Bölüm 13: Gölge

20 3 0
                                    

Bu gün Alya ile derslere girmeye başlayacağım. Bir çocuğun okula başladığı ilk günün heyecanı var üzerimde.
Ateş'in dün geceki söylediklerini düşünmek için sabaha kadar vaktim olmuştu çünkü gözüme bir dakika bile uyku girmemişti.
Sıradan bir insan değilsem, bu evrene ayak uydurmalıydım ve bu eğitimler burada yaşamak için hayati önem taşıyordu. Fazla savunmasız ve güçsüzdüm. Bu yüzden daha fazla bu şekilde devam etmeyecektim.

Üzerimi değiştirmek için dolaba elimi uzattığımda lacivert bir jean ve krem rengi yumuşacık yün bir kazak verdi.
Neyse ki okula uygun kıyafetler verebilmişti. Saçlarımı dağınık bırakıp, solgun görünen yüzümü şeftali tonunda allıkla hafif renklendirdikten sonra odadan çıktım. Ateş gece odasına gitmemiş, bıraktığım gibi içeride uzanıyordu.
"Nasıl hissediyorsun?"
"Standart."
"Buralarda standart hep böyle midir?"
"Alışsan iyi edersin, bu ne ilkti ne de son olacak."
"Anlıyorum."

Kapının iki kez tıklatılmasıyla ikimizin de bakışları kapıya yöneldi. "Ben bakarım Alyadır herhalde, bugün birlikte derslere başlıyoruz."
Hızlı adımlarla ilerleyip kapıyı açtım, karşımda gördüğüme oldukça şaşırdığım kişi Alya değildi.
"Cansu?"
"Selam! Naber? Girebilir miyim?"
Hepsini peş peşe söylemişti ve cevap beklemeden içeriye adımlamıştı.
"Tabi ki gel."
Koltukta uzanan Ateş'e selam verip rahat bir şekilde şöminenin yanındaki koltuğa oturdu, ben de karşısındakine oturmuş şaşkınca yüzüne bakıyordum.
Elini cebine attı, "Sana birşey getirdim" dedi yüzünde tebessümle.
"Bana mı?" derken, şimdi elinde sallanan zincirin ucunda parlayan gümüş ay tılsımını görünce gözlerim sevinçten kocaman açıldı.
Elimi uzatıp zinciri avucuma bırakmasını izlerken "Çok, çok teşekkür ederim! Her yere baktığımızı sanıyordum. Sen, bunu nasıl buldun?"

"Dün Dora bara geldi."

Dora'nın ismini duymamla yüzümdeki mutlu gülüşüm anında silindi,yerini tedirgin ve gergin bir hale bıraktı.

Ateş de Dora'nın ismini duyunca yattığı yerden doğrulup daha dikkatli dinlemeye başlamıştı.

"Elinde birşey salladığını gördüm, yakınına gidip dikkatli bakınca tarif ettiğin kolye olduğunu anladım."
Ateş de ben de soru sormadan dinliyorduk.

"Dans pistinde düşürmüşsün, o da gördüğü an sana vermek yerine alıp saklamış, sonra seni dışarı davet ettiğinde vermek istediği şey buymuş."

"Bunları kendisi mi anlattı?"
Sessizliğini bozup ilk soran Ateş olmuştu.

Yüzünde muzur bir gülümseme oluştu.
"İtiraf etmesini sağlamak için özel karışımımdan içirmem gerekti tabi."
"Sonra da şaşkınlığını atlatamadan elinden kaptığım gibi buraya geldim."

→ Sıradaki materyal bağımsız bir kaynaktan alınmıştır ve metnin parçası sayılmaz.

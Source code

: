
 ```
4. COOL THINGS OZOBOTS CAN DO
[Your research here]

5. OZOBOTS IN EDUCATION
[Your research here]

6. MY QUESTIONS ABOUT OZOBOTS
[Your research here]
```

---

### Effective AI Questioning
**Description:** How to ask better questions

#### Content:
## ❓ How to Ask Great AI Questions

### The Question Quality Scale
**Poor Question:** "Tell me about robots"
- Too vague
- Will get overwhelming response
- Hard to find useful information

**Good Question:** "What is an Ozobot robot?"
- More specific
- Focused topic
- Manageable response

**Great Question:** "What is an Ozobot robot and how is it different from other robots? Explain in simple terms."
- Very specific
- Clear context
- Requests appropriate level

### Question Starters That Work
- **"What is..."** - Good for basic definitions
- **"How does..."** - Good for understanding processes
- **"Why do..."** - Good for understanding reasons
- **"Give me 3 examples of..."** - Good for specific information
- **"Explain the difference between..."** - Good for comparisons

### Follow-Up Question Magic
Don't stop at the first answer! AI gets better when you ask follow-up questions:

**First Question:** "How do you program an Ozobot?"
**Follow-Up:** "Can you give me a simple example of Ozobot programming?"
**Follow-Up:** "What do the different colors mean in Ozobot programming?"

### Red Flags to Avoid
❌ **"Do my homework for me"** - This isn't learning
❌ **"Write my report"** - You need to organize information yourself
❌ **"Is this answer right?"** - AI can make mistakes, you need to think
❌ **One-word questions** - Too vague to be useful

Ateşin bile tebessüm etmesine sebep olmuştu Cansu'nun söyledikleri.
Şimdi üçümüz de birbirimize bakıp gülüyorduk.
Evdeki gergin havamızı dağıtıp tatlı bir renk katmıştı Cansu.

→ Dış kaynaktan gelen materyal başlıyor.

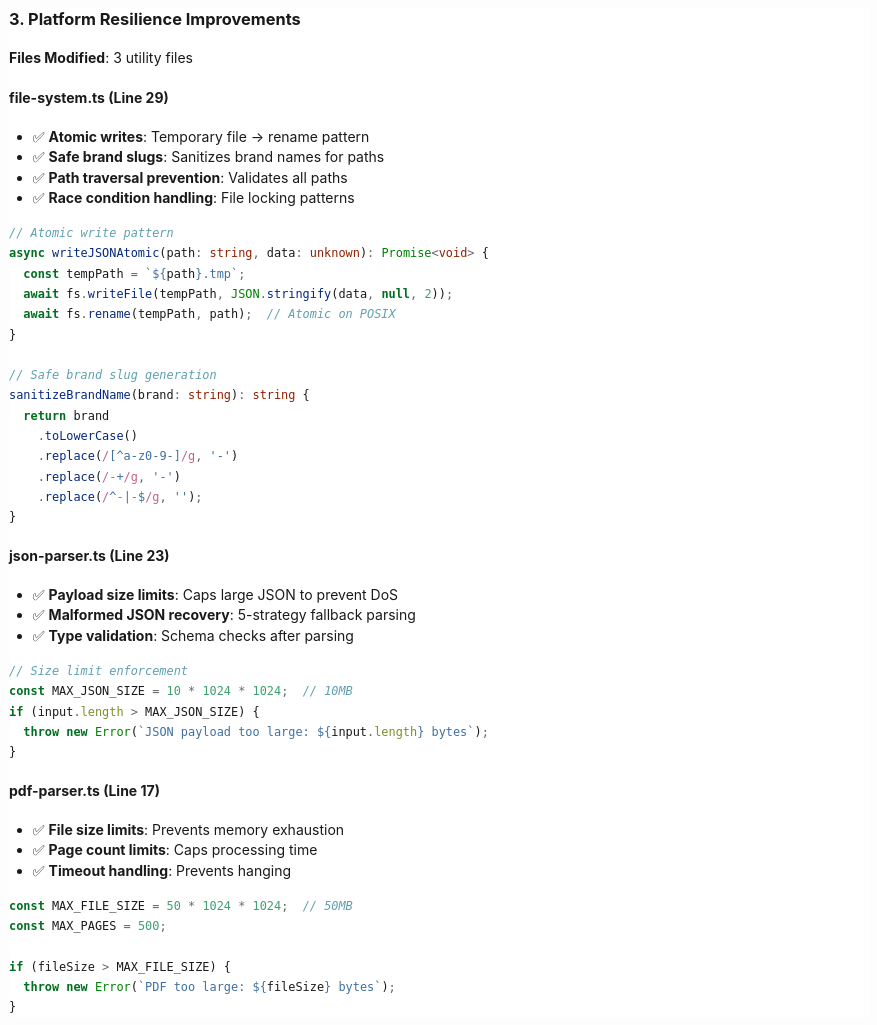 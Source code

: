 
### 3. Platform Resilience Improvements
**Files Modified**: 3 utility files

#### **file-system.ts** (Line 29)
- ✅ **Atomic writes**: Temporary file → rename pattern
- ✅ **Safe brand slugs**: Sanitizes brand names for paths
- ✅ **Path traversal prevention**: Validates all paths
- ✅ **Race condition handling**: File locking patterns

```typescript
// Atomic write pattern
async writeJSONAtomic(path: string, data: unknown): Promise<void> {
  const tempPath = `${path}.tmp`;
  await fs.writeFile(tempPath, JSON.stringify(data, null, 2));
  await fs.rename(tempPath, path);  // Atomic on POSIX
}

// Safe brand slug generation
sanitizeBrandName(brand: string): string {
  return brand
    .toLowerCase()
    .replace(/[^a-z0-9-]/g, '-')
    .replace(/-+/g, '-')
    .replace(/^-|-$/g, '');
}
```

#### **json-parser.ts** (Line 23)
- ✅ **Payload size limits**: Caps large JSON to prevent DoS
- ✅ **Malformed JSON recovery**: 5-strategy fallback parsing
- ✅ **Type validation**: Schema checks after parsing

```typescript
// Size limit enforcement
const MAX_JSON_SIZE = 10 * 1024 * 1024;  // 10MB
if (input.length > MAX_JSON_SIZE) {
  throw new Error(`JSON payload too large: ${input.length} bytes`);
}
```

#### **pdf-parser.ts** (Line 17)
- ✅ **File size limits**: Prevents memory exhaustion
- ✅ **Page count limits**: Caps processing time
- ✅ **Timeout handling**: Prevents hanging

```typescript
const MAX_FILE_SIZE = 50 * 1024 * 1024;  // 50MB
const MAX_PAGES = 500;

if (fileSize > MAX_FILE_SIZE) {
  throw new Error(`PDF too large: ${fileSize} bytes`);
}
```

Kolyemi hemen boynuma geçirip kazağımın içine sakladım.

"Alya mesaj atmış, geciktiği için özür diliyor, okulda buluşalım demiş.Seni ben bırakacağım"

"Ama sen bu halde, nasıl?".

Cansu hemen atıldı, "Sen dinlenmene bak, birlikte gideriz, ben de derse gidiyorum zaten."

"Tamam o zaman" Bana dönüp, "sana iyi şanslar." dedi.

Kalın kürklü kabanımı alıp Cansu'nun peşinden çıktım. Etrafta araba görünmüyordu, okula neyle gidecektik bilmiyordum.

Bir ağacın yanına yaklaştı, el yordamıyla benim göremediğim birşeyi tutuyor gibiydi. Tuttuğu görünmez şeyi bir hamlede çekti ve şimdi gözlerimin önünde ışıl ışıl bir motor duruyordu.